TOKYO (Reuters) – Japan’s core consumer inflation in April rose above the central bank’s 2% target, hitting a more than seven-year high as increases in energy and commodity costs are causing broader price hikes that are pressuring households.
The rise in consumer prices is making it harder for the Bank of Japan (BOJ) to convince markets it will keep monetary policy ultra-loose and as the gains fuel public concerns about pushing up living costs.
The nationwide core consumer price index (CPI), which excludes volatile fresh food costs but includes those of energy, surged 2.1% in April from a year earlier, government data showed on Friday.
That marked the fastest rise in a single month since March 2015 and matched the median forecast in a Reuters poll.
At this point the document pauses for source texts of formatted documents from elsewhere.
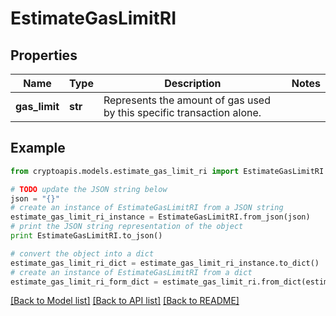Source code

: # EstimateGasLimitRI


## Properties
Name | Type | Description | Notes
------------ | ------------- | ------------- | -------------
**gas_limit** | **str** | Represents the amount of gas used by this specific transaction alone. | 

## Example

```python
from cryptoapis.models.estimate_gas_limit_ri import EstimateGasLimitRI

# TODO update the JSON string below
json = "{}"
# create an instance of EstimateGasLimitRI from a JSON string
estimate_gas_limit_ri_instance = EstimateGasLimitRI.from_json(json)
# print the JSON string representation of the object
print EstimateGasLimitRI.to_json()

# convert the object into a dict
estimate_gas_limit_ri_dict = estimate_gas_limit_ri_instance.to_dict()
# create an instance of EstimateGasLimitRI from a dict
estimate_gas_limit_ri_form_dict = estimate_gas_limit_ri.from_dict(estimate_gas_limit_ri_dict)
```
[[Back to Model list]](../README.md#documentation-for-models) [[Back to API list]](../README.md#documentation-for-api-endpoints) [[Back to README]](../README.md)


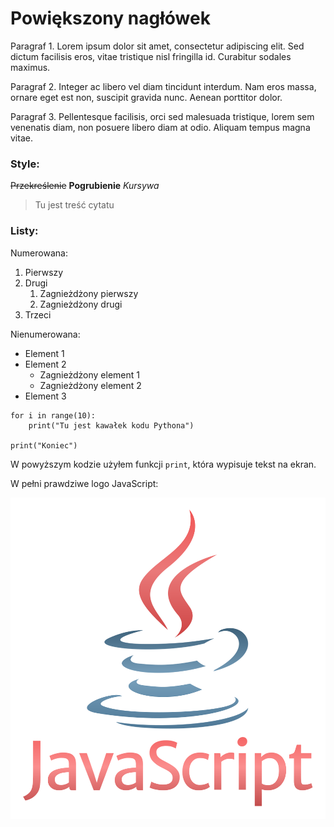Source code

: # Powiększony nagłówek

Paragraf 1. Lorem ipsum dolor sit amet, consectetur adipiscing elit. Sed dictum facilisis eros, vitae tristique nisl fringilla id. Curabitur sodales maximus.

Paragraf 2. Integer ac libero vel diam tincidunt interdum. Nam eros massa, ornare eget est non, suscipit gravida nunc. Aenean porttitor dolor.

Paragraf 3. Pellentesque facilisis, orci sed malesuada tristique, lorem sem venenatis diam, non posuere libero diam at odio. Aliquam tempus magna vitae. 

### Style:

~~Przekreślenie~~
**Pogrubienie**
*Kursywa*

> Tu jest treść cytatu

### Listy:

Numerowana:
1. Pierwszy
2. Drugi
    1. Zagnieżdżony pierwszy
    2. Zagnieżdżony drugi
3. Trzeci

Nienumerowana:
- Element 1
- Element 2
    - Zagnieżdżony element 1
    - Zagnieżdżony element 2
- Element 3

```
for i in range(10):
    print("Tu jest kawałek kodu Pythona")

print("Koniec")
```

W powyższym kodzie użyłem funkcji `print`, która wypisuje tekst na ekran.

W pełni prawdziwe logo JavaScript:

![Logo Javy z napisem JavaScript](javascript.svg)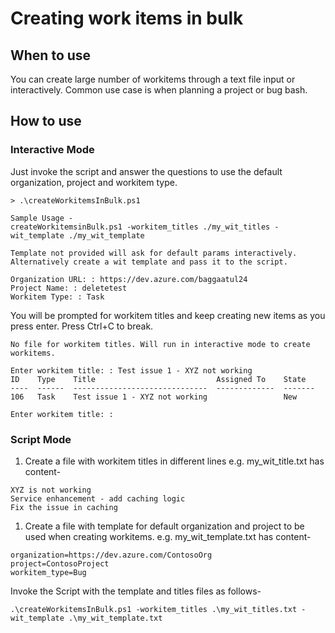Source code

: # Creating work items in bulk

## When to use

You can create large number of workitems through a text file input or interactively. Common use case is when planning a project or bug bash. 

## How to use

### Interactive Mode

Just invoke the script and answer the questions to use the default organization, project and workitem type.

```
> .\createWorkitemsInBulk.ps1

Sample Usage -
createWorkitemsinBulk.ps1 -workitem_titles ./my_wit_titles -wit_template ./my_wit_template

Template not provided will ask for default params interactively. Alternatively create a wit template and pass it to the script.

Organization URL: : https://dev.azure.com/baggaatul24
Project Name: : deletetest
Workitem Type: : Task
```

You will be prompted for workitem titles and keep creating new items as you press enter. Press Ctrl+C to break.

```
No file for workitem titles. Will run in interactive mode to create workitems.

Enter workitem title: : Test issue 1 - XYZ not working
ID    Type    Title                           Assigned To    State
----  ------  ------------------------------  -------------  -------
106   Task    Test issue 1 - XYZ not working                 New

Enter workitem title: :
```

### Script Mode

1. Create a file with workitem titles in different lines e.g. my_wit_title.txt has content-

```
XYZ is not working
Service enhancement - add caching logic 
Fix the issue in caching
```

1. Create a file with template for default organization and project to be used when creating workitems. e.g. my_wit_template.txt has content-

```
organization=https://dev.azure.com/ContosoOrg
project=ContosoProject
workitem_type=Bug
```

Invoke the Script with the template and titles files as follows-

```
.\createWorkitemsInBulk.ps1 -workitem_titles .\my_wit_titles.txt -wit_template .\my_wit_template.txt
```






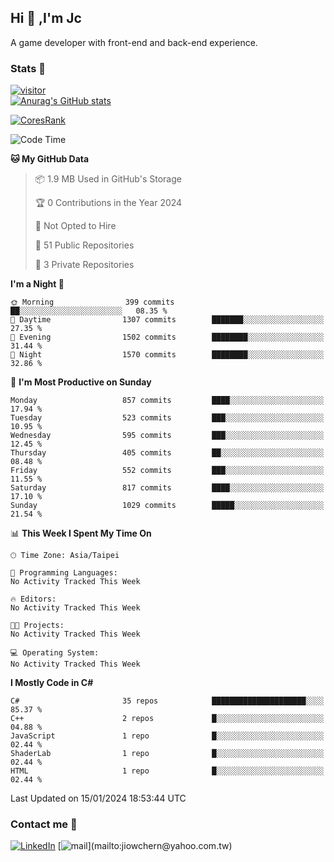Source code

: ## Hi 👋 ,I'm Jc  

A game developer with front-end and back-end experience.  

### Stats  📝
[![visitor](https://visitor-badge.glitch.me/badge?page_id=jiowchern.jiowchern&style=flat-square&color=0088cc)](https://visitor-badge.glitch.me/badge?page_id=jiowchern.jiowchern&style=flat-square&color=0088cc)  
[![Anurag's GitHub stats](https://github-readme-stats.vercel.app/api?username=jiowchern&count_private=true&&show_icons=true)](https://github.com/anuraghazra/github-readme-stats)  
<!-- [![trophy](https://github-profile-trophy.vercel.app/?username=jiowchern)](https://github.com/ryo-ma/github-profile-trophy)   -->
[![CoresRank](https://cr-ss-service.azurewebsites.net/api/ScreenShot?widget=summary&username=jiowchern)](https://cr-ss-service.azurewebsites.net/api/ScreenShot?widget=summary&username=jiowchern)


<!--START_SECTION:waka-->
![Code Time](http://img.shields.io/badge/Code%20Time-1%2C095%20hrs%2047%20mins-blue)

**🐱 My GitHub Data** 

> 📦 1.9 MB Used in GitHub's Storage 
 > 
> 🏆 0 Contributions in the Year 2024
 > 
> 🚫 Not Opted to Hire
 > 
> 📜 51 Public Repositories 
 > 
> 🔑 3 Private Repositories 
 > 
**I'm a Night 🦉** 

```text
🌞 Morning                399 commits         ██░░░░░░░░░░░░░░░░░░░░░░░   08.35 % 
🌆 Daytime                1307 commits        ███████░░░░░░░░░░░░░░░░░░   27.35 % 
🌃 Evening                1502 commits        ████████░░░░░░░░░░░░░░░░░   31.44 % 
🌙 Night                  1570 commits        ████████░░░░░░░░░░░░░░░░░   32.86 % 
```
📅 **I'm Most Productive on Sunday** 

```text
Monday                   857 commits         ████░░░░░░░░░░░░░░░░░░░░░   17.94 % 
Tuesday                  523 commits         ███░░░░░░░░░░░░░░░░░░░░░░   10.95 % 
Wednesday                595 commits         ███░░░░░░░░░░░░░░░░░░░░░░   12.45 % 
Thursday                 405 commits         ██░░░░░░░░░░░░░░░░░░░░░░░   08.48 % 
Friday                   552 commits         ███░░░░░░░░░░░░░░░░░░░░░░   11.55 % 
Saturday                 817 commits         ████░░░░░░░░░░░░░░░░░░░░░   17.10 % 
Sunday                   1029 commits        █████░░░░░░░░░░░░░░░░░░░░   21.54 % 
```


📊 **This Week I Spent My Time On** 

```text
🕑︎ Time Zone: Asia/Taipei

💬 Programming Languages: 
No Activity Tracked This Week

🔥 Editors: 
No Activity Tracked This Week

🐱‍💻 Projects: 
No Activity Tracked This Week

💻 Operating System: 
No Activity Tracked This Week
```

**I Mostly Code in C#** 

```text
C#                       35 repos            █████████████████████░░░░   85.37 % 
C++                      2 repos             █░░░░░░░░░░░░░░░░░░░░░░░░   04.88 % 
JavaScript               1 repo              █░░░░░░░░░░░░░░░░░░░░░░░░   02.44 % 
ShaderLab                1 repo              █░░░░░░░░░░░░░░░░░░░░░░░░   02.44 % 
HTML                     1 repo              █░░░░░░░░░░░░░░░░░░░░░░░░   02.44 % 
```




 Last Updated on 15/01/2024 18:53:44 UTC
<!--END_SECTION:waka-->



### Contact me 💬
[![LinkedIn](https://img.shields.io/badge/-JiowchernChen-0077B5?style==flat-square&logo=LinkedIn&logoColor=white)](https://www.linkedin.com/in/jiowchern-chen-4aaa90b7/) [![mail](https://img.shields.io/badge/-jiowchern%40yahoo.com.tw-blueviolet?style=flat-square&logo=yahoo!)](mailto:jiowchern@yahoo.com.tw)    

<!-- [![Linkedin Badge](https://img.shields.io/badge/-LinkedIn-blue?style=flat-square&logo=Linkedin&logoColor=white&link=https://www.linkedin.com/in/jiowchern-chen-4aaa90b7/)](https://www.linkedin.com/in/jiowchern-chen-4aaa90b7/) -->


<!--
**jiowchern/jiowchern** is a ✨ _special_ ✨ repository because its `README.md` (this file) appears on your GitHub profile.

Here are some ideas to get you started:

- 🔭 I’m currently working on ...
- 🌱 I’m currently learning ...
- 👯 I’m looking to collaborate on ...
- 🤔 I’m looking for help with ...
- 💬 Ask me about ...
- 📫 How to reach me: ...
- 😄 Pronouns: ...
- ⚡ Fun fact: ...
-->

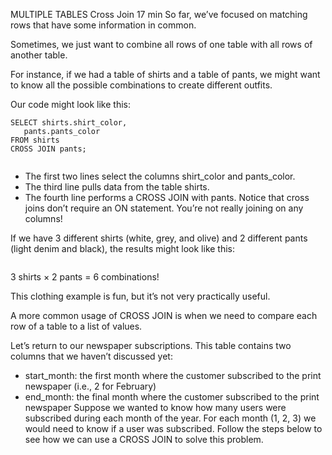 MULTIPLE TABLES
Cross Join
17 min
So far, we’ve focused on matching rows that have some information in common.

Sometimes, we just want to combine all rows of one table with all rows of another table.

For instance, if we had a table of shirts and a table of pants, we might want to know all the possible combinations to create different outfits.

Our code might look like this:

```
SELECT shirts.shirt_color,
   pants.pants_color
FROM shirts
CROSS JOIN pants;


```
- The first two lines select the columns shirt_color and pants_color.
- The third line pulls data from the table shirts.
- The fourth line performs a CROSS JOIN with pants.
Notice that cross joins don’t require an ON statement. You’re not really joining on any columns!

If we have 3 different shirts (white, grey, and olive) and 2 different pants (light denim and black), the results might look like this:


![]()

3 shirts × 2 pants = 6 combinations!

This clothing example is fun, but it’s not very practically useful.

A more common usage of CROSS JOIN is when we need to compare each row of a table to a list of values.

Let’s return to our newspaper subscriptions. This table contains two columns that we haven’t discussed yet:

- start_month: the first month where the customer subscribed to the print newspaper (i.e., 2 for February)
- end_month: the final month where the customer subscribed to the print newspaper
Suppose we wanted to know how many users were subscribed during each month of the year. For each month (1, 2, 3) we would need to know if a user was subscribed. Follow the steps below to see how we can use a CROSS JOIN to solve this problem.

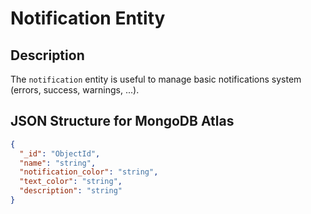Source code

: # Notification Entity

## Description

The `notification` entity is useful to manage basic notifications system (errors, success, warnings, ...).

## JSON Structure for MongoDB Atlas

```JSON
{
  "_id": "ObjectId",
  "name": "string",
  "notification_color": "string",
  "text_color": "string",
  "description": "string"
}
```
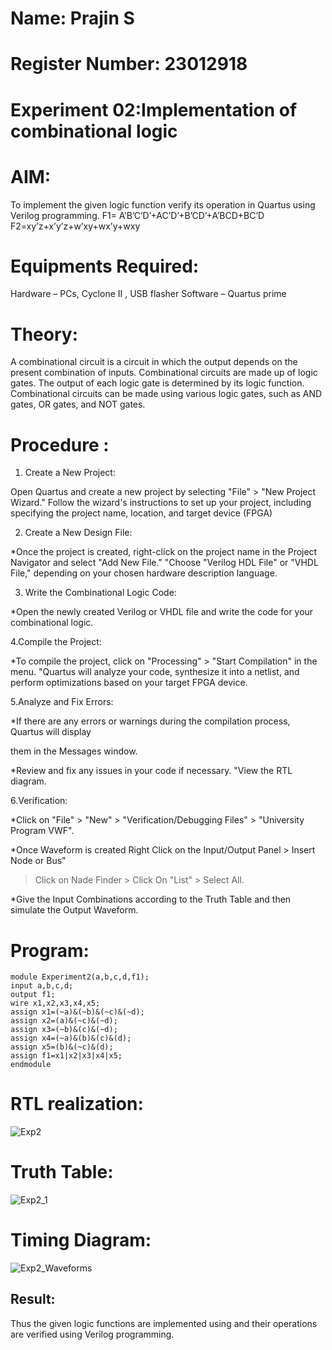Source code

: # Name: Prajin S
# Register Number: 23012918
# Experiment 02:Implementation of combinational logic
 
# AIM:
To implement the given logic function verify its operation in Quartus using Verilog programming.
 F1= A’B’C’D’+AC’D’+B’CD’+A’BCD+BC’D
F2=xy’z+x’y’z+w’xy+wx’y+wxy

# Equipments Required:
Hardware – PCs, Cyclone II , USB flasher
Software – Quartus prime

# Theory:

A combinational circuit is a circuit in which the output depends on the present combination of inputs. Combinational circuits are made up of logic gates. The output of each logic gate is determined by its logic function. Combinational circuits can be made using various logic gates, such as AND gates, OR gates, and NOT gates.

# Procedure :

1. Create a New Project:

Open Quartus and create a new project by selecting "File" > "New Project Wizard." Follow the wizard's instructions to set up your project, including specifying the project name, location, and target device (FPGA)

2. Create a New Design File:

*Once the project is created, right-click on the project name in the Project Navigator and select "Add New File." "Choose "Verilog HDL File" or "VHDL File," depending on your chosen hardware description language.

3. Write the Combinational Logic Code:

*Open the newly created Verilog or VHDL file and write the code for your combinational logic.

4.Compile the Project:

*To compile the project, click on "Processing" > "Start Compilation" in the menu. "Quartus will analyze your code, synthesize it into a netlist, and perform optimizations based on your target FPGA device.

5.Analyze and Fix Errors:

*If there are any errors or warnings during the compilation process, Quartus will display

them in the Messages window.

*Review and fix any issues in your code if necessary. "View the RTL diagram.

6.Verification:

*Click on "File" > "New" > "Verification/Debugging Files" > "University Program VWF".

*Once Waveform is created Right Click on the Input/Output Panel > Insert Node or Bus"

> Click on Nade Finder > Click On "List" > Select All.

*Give the Input Combinations according to the Truth Table and then simulate the Output
Waveform.

# Program:
```
module Experiment2(a,b,c,d,f1);
input a,b,c,d;
output f1;
wire x1,x2,x3,x4,x5;
assign x1=(~a)&(~b)&(~c)&(~d);
assign x2=(a)&(~c)&(~d);
assign x3=(~b)&(c)&(~d);
assign x4=(~a)&(b)&(c)&(d);
assign x5=(b)&(~c)&(d);
assign f1=x1|x2|x3|x4|x5;
endmodule
```
 
# RTL realization:
![Exp2](https://github.com/Prajin19/Experiment-02-Implementation-of-combinational-logic/assets/144979377/f7bc9ed2-15d2-46b6-b6bd-9bb36ea9381e)

# Truth Table:
![Exp2_1](https://github.com/Prajin19/Experiment-02-Implementation-of-combinational-logic/assets/144979377/196d2f96-865a-41b4-b403-bc3e03c6ffd5)

# Timing Diagram:
![Exp2_Waveforms](https://github.com/Prajin19/Experiment-02-Implementation-of-combinational-logic/assets/144979377/fe884d76-4f67-461d-91c8-062f8a40b7b5)


## Result:
Thus the given logic functions are implemented using  and their operations are verified using Verilog programming.

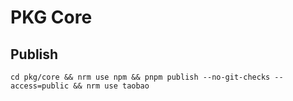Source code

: # PKG Core

## Publish

```
cd pkg/core && nrm use npm && pnpm publish --no-git-checks --access=public && nrm use taobao
```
The gain was much stronger than a 0.8% year-on-year rise in March, as the impact of mobile phone fee cuts from April last year that have pulled down overall CPI since then starts to fade from yearly comparisons.
The overall rate of price increases in Japan has remained modest compared with much sharper rises in the United States and other advanced economies, as sluggish wage growth in the world’s third-largest economy makes it harder for firms to raise prices.
The BOJ has retained its massive monetary stimulus as it seeks to have inflation stably reach 2% on the back of strong wage growth, even as a weaker yen pushes up food and energy prices and other major central banks are tightening policy.